Work item: Check every line of the data below for the string "demo", and copy the ones that hold it.
[Information shown Boundary: Start]
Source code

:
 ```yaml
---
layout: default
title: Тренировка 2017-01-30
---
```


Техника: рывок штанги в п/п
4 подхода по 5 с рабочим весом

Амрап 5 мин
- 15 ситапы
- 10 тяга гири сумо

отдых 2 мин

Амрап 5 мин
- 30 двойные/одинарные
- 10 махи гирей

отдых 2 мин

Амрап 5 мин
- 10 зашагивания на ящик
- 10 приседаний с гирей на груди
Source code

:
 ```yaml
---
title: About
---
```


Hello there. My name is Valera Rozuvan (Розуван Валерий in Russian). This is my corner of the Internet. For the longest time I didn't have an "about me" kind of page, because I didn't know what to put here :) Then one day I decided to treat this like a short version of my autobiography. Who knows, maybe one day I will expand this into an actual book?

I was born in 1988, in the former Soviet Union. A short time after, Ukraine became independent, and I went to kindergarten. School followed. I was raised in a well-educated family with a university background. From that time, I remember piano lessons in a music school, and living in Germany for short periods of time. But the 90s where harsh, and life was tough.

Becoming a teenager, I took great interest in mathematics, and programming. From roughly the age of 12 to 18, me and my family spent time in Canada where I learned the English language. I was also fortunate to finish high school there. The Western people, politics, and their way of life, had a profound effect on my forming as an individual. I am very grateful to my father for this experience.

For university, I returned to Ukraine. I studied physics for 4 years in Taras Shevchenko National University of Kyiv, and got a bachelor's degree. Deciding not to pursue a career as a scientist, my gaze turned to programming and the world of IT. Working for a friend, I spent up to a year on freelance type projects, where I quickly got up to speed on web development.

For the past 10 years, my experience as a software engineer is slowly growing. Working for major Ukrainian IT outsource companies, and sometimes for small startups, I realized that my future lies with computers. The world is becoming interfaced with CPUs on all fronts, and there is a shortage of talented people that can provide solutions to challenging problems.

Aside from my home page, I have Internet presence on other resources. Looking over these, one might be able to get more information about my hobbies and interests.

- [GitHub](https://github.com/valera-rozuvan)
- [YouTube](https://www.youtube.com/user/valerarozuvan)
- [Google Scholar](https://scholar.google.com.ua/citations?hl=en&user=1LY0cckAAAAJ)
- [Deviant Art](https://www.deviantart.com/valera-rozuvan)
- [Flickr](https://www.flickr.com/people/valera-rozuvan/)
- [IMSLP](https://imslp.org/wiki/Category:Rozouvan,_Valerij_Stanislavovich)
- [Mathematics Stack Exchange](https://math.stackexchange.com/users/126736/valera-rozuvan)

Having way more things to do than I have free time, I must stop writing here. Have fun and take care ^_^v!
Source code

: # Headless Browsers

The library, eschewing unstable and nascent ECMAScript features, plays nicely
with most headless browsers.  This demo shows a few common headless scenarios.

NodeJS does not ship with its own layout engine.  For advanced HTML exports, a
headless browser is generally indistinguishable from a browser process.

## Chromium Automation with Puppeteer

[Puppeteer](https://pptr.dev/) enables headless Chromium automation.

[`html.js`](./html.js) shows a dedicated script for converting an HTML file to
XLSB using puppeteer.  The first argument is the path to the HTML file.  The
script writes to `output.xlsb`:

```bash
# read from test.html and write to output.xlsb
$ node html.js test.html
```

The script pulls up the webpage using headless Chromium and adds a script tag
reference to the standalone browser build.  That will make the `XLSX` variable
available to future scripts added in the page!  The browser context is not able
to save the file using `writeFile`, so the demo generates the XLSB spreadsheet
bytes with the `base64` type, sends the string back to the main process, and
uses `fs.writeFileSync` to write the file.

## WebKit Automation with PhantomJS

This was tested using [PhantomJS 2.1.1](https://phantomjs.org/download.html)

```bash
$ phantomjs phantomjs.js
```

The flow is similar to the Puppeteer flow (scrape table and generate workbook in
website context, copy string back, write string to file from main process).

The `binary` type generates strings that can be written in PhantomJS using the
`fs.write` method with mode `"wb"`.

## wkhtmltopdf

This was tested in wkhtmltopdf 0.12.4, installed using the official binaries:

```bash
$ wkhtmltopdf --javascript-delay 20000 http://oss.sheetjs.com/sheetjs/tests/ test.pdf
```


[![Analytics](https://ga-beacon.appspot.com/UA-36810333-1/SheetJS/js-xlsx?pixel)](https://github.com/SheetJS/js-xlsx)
[Information shown Boundary: End]
Exercise response:
with most headless browsers.  This demo shows a few common headless scenarios.
to save the file using `writeFile`, so the demo generates the XLSB spreadsheet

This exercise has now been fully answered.